Newsletter, Omaggi, Area acquisti e molto altro. Scopri la tua area riservata: Registrati Entra Scopri l'Area Riservata: Registrati Entra
Home / Articoli / La sinistra nazionale in armi: dal Risorgimento ai Nar…

La sinistra nazionale in armi: dal Risorgimento ai Nar…

di Ivan Buttignon - 26/08/2013

Fonte: mirorenzaglia


È sicuramente maggioritaria la quota del fascismo di sinistra che ritiene di riconoscersi e di collocarsi, ipso iure et facto, nella tradizione della cosiddetta “sinistra nazionale”. È un’espressione politica, questa, storicamente costituita da due grandi indirizzi: quello mazziniano dei repubblicani  e quello socialisteggiante dei radicali. Entrambi esprimono la tradizione democratica (un discorso a parte meriterebbe la declinazione autoritaria e nazionalista di Francesco Crispi[1]) e s’ispirano alle esperienze della Rivoluzione francese e della Costituzione americana.

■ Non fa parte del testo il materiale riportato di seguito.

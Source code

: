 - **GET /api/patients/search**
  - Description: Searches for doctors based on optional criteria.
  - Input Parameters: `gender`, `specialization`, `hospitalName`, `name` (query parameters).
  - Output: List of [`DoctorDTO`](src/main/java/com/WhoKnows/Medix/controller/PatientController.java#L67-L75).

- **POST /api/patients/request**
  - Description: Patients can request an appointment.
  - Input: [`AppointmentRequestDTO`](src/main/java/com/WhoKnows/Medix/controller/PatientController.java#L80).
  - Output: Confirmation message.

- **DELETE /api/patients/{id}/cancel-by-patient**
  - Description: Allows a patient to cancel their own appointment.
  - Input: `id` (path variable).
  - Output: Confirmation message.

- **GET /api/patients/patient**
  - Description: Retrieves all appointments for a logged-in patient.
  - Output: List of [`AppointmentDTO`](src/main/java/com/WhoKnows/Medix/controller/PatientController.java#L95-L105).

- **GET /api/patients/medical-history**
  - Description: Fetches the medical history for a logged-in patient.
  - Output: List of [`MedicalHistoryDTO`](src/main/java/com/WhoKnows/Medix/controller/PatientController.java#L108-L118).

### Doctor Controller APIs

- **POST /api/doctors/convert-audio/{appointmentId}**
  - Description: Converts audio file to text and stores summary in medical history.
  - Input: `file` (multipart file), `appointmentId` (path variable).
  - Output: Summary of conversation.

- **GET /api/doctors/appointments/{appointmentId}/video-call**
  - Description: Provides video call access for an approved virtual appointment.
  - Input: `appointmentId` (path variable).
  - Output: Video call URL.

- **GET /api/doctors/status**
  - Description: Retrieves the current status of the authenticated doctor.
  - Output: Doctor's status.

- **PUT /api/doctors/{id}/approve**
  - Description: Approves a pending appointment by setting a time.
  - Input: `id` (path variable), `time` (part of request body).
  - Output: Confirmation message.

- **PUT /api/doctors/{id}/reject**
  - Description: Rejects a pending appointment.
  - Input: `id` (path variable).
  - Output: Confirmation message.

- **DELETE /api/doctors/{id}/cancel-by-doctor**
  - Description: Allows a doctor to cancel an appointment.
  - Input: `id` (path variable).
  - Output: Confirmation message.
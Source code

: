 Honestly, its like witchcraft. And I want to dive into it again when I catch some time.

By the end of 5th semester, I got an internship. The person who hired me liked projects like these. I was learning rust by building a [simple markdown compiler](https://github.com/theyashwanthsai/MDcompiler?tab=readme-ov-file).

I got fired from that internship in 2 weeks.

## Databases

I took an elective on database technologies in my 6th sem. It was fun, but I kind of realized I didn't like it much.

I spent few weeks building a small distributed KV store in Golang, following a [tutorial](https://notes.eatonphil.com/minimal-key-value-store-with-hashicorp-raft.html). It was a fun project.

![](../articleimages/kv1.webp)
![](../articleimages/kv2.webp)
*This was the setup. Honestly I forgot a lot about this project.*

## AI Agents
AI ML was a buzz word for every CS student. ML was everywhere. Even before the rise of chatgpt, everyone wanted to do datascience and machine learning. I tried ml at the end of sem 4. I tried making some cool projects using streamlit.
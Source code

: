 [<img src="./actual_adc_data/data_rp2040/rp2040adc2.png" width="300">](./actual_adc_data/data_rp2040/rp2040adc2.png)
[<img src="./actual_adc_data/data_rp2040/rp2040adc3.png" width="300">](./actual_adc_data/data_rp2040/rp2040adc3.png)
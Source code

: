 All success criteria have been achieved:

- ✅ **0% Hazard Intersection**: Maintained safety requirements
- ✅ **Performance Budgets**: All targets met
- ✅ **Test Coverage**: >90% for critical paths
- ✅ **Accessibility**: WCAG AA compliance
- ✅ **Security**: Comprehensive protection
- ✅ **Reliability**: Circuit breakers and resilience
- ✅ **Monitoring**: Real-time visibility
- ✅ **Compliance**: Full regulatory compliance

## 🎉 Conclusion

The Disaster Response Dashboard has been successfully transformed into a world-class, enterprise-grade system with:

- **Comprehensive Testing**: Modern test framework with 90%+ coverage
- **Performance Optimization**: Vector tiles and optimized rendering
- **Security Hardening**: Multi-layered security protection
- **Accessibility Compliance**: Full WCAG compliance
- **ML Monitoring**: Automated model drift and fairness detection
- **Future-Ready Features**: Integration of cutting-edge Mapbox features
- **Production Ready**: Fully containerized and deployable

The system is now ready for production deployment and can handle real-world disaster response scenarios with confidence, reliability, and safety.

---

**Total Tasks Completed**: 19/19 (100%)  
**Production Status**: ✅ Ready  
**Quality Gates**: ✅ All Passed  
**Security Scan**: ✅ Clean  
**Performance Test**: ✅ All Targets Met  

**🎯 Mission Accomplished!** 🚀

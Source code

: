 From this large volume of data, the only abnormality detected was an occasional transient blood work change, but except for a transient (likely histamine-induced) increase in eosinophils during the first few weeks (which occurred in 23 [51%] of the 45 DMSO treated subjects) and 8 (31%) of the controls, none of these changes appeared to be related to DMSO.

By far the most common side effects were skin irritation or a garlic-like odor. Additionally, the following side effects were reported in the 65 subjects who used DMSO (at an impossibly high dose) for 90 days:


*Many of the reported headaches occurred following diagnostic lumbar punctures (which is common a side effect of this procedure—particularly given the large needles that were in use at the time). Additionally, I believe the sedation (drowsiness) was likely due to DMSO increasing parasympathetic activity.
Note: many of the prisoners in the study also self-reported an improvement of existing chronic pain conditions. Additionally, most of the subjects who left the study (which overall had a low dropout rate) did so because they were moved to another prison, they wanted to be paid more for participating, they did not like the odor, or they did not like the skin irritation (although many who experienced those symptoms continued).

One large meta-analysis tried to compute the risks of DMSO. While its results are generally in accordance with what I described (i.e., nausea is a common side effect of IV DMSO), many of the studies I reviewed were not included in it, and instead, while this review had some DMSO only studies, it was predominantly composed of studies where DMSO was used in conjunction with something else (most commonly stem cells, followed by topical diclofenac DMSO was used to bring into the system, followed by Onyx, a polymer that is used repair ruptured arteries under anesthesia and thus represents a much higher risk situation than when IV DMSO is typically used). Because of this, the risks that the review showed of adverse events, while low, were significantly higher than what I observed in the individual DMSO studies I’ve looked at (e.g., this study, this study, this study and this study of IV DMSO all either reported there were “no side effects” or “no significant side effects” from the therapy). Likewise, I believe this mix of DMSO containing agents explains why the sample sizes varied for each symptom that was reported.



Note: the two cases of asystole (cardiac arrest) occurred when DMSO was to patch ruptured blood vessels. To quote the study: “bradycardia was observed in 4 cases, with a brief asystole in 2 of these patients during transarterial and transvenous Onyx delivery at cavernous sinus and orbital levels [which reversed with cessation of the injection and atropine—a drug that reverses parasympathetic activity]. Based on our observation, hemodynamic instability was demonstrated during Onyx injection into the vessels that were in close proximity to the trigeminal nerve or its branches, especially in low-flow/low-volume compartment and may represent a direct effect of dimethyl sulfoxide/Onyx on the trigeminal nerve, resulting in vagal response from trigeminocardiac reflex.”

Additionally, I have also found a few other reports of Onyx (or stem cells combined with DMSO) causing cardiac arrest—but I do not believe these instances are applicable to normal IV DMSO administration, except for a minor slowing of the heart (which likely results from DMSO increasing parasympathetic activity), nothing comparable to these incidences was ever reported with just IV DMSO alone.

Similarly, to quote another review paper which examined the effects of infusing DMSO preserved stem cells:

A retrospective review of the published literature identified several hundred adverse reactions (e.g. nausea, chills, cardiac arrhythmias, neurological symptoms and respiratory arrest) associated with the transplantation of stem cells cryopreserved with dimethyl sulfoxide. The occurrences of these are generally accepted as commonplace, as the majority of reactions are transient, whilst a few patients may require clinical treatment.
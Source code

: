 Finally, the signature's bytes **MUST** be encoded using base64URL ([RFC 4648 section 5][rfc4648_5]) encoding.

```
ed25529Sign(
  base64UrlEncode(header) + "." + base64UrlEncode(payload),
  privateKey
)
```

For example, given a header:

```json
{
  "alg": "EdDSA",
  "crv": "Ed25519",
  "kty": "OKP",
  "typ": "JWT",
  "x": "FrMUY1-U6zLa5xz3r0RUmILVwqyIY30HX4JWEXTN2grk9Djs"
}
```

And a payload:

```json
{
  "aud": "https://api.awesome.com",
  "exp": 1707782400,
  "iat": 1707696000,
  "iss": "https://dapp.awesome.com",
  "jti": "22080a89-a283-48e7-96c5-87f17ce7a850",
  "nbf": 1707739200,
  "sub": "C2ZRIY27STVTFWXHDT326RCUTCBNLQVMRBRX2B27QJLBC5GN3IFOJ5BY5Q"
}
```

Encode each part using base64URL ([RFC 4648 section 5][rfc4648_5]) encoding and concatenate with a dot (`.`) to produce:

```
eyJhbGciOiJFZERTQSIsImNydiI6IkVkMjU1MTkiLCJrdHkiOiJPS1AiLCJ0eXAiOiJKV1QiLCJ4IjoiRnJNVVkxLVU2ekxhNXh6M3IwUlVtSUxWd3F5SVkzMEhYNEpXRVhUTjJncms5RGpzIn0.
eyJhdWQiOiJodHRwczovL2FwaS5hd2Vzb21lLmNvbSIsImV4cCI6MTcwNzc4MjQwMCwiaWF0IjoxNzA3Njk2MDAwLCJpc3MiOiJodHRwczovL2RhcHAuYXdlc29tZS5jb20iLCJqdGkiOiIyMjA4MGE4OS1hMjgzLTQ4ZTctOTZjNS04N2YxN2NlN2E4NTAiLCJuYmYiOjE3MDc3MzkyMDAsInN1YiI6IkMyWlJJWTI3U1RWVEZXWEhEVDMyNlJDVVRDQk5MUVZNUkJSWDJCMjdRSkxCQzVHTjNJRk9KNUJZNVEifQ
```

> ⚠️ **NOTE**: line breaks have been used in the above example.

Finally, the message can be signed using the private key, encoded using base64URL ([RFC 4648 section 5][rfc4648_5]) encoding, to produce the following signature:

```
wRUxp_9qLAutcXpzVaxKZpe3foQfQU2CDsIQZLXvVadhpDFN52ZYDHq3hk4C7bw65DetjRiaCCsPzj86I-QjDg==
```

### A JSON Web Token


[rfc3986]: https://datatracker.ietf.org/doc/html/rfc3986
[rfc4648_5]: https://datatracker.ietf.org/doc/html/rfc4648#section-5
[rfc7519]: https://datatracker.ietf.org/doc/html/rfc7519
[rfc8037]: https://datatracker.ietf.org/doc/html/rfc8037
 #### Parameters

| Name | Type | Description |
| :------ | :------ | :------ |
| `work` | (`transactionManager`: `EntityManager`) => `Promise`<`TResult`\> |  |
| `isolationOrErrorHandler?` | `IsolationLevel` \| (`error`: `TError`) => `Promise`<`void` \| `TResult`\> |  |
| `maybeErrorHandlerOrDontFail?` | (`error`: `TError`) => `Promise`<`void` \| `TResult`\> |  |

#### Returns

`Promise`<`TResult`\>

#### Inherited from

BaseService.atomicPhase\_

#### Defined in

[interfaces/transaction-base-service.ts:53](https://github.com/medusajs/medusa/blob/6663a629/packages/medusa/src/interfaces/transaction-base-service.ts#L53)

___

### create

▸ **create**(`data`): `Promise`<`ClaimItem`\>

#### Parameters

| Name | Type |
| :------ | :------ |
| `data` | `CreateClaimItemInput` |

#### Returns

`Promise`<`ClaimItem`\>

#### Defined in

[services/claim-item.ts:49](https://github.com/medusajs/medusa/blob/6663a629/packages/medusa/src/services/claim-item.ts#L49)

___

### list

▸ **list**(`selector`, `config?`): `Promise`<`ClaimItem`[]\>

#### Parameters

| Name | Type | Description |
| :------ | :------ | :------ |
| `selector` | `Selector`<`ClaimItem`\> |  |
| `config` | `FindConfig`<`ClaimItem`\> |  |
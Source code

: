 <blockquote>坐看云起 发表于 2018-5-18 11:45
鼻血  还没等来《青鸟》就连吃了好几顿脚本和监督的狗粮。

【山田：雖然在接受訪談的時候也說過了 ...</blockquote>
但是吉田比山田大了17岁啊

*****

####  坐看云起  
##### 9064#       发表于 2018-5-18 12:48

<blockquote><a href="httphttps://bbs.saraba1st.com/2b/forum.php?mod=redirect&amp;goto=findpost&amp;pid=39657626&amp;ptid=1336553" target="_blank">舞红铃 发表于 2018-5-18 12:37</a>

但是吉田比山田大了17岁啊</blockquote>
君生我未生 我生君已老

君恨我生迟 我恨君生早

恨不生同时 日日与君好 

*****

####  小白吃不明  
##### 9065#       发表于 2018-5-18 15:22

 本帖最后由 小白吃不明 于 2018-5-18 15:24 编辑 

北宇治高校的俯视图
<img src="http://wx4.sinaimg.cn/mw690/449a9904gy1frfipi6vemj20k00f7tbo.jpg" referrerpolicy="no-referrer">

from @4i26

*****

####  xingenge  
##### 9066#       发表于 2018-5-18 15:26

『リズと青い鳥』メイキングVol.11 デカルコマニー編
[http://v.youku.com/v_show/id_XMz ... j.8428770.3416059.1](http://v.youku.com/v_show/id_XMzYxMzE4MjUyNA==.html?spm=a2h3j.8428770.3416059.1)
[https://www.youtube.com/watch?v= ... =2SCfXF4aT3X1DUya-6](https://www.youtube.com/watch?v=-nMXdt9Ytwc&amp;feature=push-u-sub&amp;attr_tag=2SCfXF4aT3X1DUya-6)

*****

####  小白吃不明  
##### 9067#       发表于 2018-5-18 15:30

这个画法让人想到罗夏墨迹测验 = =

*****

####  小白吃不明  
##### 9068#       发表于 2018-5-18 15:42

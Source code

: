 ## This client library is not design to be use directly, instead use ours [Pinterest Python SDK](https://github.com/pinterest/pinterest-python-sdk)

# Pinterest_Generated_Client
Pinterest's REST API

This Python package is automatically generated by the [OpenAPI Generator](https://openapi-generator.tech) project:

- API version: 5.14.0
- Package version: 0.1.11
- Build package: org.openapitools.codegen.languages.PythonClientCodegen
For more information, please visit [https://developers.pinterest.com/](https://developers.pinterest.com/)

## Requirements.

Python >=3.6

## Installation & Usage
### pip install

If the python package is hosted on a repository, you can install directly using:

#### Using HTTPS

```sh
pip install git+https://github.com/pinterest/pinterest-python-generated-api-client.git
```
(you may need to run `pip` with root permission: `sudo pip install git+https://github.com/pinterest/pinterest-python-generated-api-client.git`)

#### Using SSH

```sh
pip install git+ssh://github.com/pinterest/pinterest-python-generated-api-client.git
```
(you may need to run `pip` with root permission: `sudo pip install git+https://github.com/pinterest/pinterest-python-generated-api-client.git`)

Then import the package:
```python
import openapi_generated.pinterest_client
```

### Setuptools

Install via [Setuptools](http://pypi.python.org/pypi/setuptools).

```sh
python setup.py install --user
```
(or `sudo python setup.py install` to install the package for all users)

Tuttavia, qualche divergenza, anche importante, non manca. Rispetto ai repubblicani, i radicali propongono una ricetta politica maggiormente caratterizzata da contenuti sociali; federalista à la Cattaneo; che guarda all’ideologia proudhoniana del piccolo produttore e al volontarismo patriottico di Garibaldi; che – specialmente – non pone la pregiudiziale repubblicana sul piano istituzionale. In altre parole, i radicali (nella versione antecedente al secondo dopoguerra), si ispirano soprattutto al socialismo patriottico di Carlo Pisacane, al sindacalismo rivoluzionario di Georges Sorel e al nazionalismo sociale di Filippo Corridoni[2].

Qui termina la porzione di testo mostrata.